Source information.

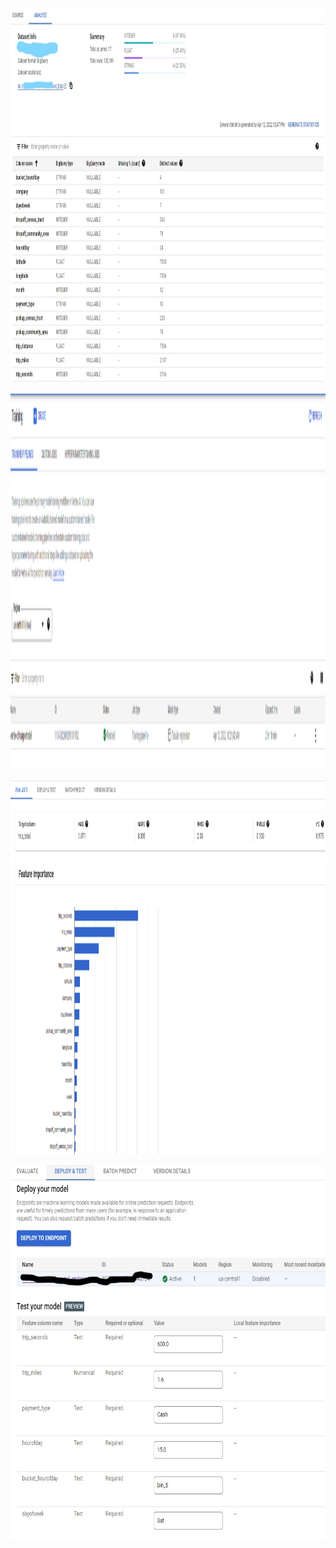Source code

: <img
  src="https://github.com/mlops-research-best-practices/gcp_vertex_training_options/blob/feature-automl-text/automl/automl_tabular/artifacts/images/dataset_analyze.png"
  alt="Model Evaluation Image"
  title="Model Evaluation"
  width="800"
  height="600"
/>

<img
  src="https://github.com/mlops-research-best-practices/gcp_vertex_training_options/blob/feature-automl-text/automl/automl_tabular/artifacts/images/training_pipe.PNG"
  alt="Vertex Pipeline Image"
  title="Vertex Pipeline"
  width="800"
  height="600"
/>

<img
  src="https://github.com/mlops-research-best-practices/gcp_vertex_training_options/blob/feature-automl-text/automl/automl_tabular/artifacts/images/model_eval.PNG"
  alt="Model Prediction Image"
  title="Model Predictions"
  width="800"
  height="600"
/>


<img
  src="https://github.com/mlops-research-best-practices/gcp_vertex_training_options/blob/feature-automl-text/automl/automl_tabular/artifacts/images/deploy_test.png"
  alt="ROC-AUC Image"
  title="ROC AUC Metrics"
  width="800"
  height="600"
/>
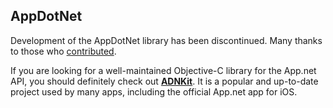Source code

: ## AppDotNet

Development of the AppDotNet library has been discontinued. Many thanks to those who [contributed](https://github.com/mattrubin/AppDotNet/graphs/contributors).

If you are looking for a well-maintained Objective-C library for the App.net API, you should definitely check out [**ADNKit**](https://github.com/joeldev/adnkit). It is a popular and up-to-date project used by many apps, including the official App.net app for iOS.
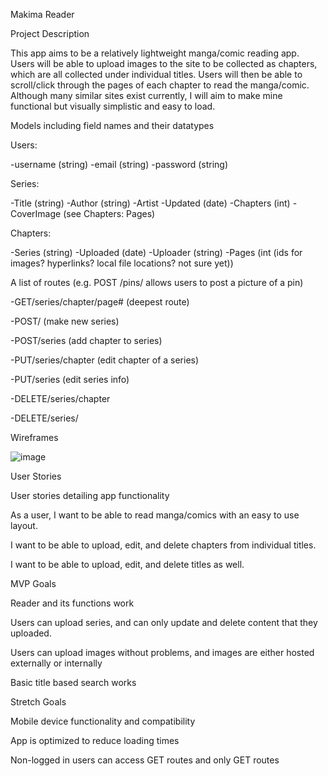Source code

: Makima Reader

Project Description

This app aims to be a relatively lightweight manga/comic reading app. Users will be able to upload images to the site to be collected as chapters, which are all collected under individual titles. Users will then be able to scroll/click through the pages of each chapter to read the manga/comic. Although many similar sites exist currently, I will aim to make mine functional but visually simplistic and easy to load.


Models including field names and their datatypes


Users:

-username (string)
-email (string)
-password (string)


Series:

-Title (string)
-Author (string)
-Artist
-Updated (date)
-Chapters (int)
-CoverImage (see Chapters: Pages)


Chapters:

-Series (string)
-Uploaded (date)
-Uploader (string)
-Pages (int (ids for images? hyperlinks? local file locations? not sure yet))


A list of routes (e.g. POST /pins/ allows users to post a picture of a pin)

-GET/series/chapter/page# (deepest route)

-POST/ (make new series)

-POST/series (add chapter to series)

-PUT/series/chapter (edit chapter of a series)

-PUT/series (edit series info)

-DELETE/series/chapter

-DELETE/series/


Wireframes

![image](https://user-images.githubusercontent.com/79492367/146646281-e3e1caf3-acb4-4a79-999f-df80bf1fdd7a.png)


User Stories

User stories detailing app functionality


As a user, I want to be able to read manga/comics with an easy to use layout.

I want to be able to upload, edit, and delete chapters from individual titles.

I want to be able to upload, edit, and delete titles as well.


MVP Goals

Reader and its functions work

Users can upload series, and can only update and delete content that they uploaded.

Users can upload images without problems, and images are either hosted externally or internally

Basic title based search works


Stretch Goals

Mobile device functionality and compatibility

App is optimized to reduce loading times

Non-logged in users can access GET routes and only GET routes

---

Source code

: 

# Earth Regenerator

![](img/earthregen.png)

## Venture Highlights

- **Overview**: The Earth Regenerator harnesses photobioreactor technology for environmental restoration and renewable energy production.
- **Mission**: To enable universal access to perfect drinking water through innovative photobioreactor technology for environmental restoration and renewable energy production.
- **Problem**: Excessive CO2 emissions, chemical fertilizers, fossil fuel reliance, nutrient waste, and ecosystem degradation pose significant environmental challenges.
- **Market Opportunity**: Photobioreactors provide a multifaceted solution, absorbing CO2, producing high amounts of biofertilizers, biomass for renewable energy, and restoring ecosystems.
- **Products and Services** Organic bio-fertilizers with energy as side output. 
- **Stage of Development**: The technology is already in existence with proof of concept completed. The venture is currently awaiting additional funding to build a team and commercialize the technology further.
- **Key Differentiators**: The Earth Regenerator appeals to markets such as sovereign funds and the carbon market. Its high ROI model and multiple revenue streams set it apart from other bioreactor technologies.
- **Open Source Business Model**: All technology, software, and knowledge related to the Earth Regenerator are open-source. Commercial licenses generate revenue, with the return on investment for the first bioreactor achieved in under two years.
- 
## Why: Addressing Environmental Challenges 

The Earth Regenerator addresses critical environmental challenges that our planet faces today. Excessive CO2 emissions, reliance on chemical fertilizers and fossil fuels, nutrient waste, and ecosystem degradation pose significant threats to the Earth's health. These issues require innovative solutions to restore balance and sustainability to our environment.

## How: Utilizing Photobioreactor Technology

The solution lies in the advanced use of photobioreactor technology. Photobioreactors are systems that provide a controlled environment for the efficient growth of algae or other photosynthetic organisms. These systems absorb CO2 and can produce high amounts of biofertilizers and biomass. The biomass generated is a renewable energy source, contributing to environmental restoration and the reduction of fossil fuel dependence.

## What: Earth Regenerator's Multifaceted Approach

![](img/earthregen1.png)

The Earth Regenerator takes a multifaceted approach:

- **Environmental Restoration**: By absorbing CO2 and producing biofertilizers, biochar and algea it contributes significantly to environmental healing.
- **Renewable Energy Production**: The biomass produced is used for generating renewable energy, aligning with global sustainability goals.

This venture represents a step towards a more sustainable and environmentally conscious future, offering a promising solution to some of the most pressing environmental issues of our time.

Exercise directions.
Across the entries, each line containing the word "feature" is to be counted once; the total alone is to be given.

Task result.
4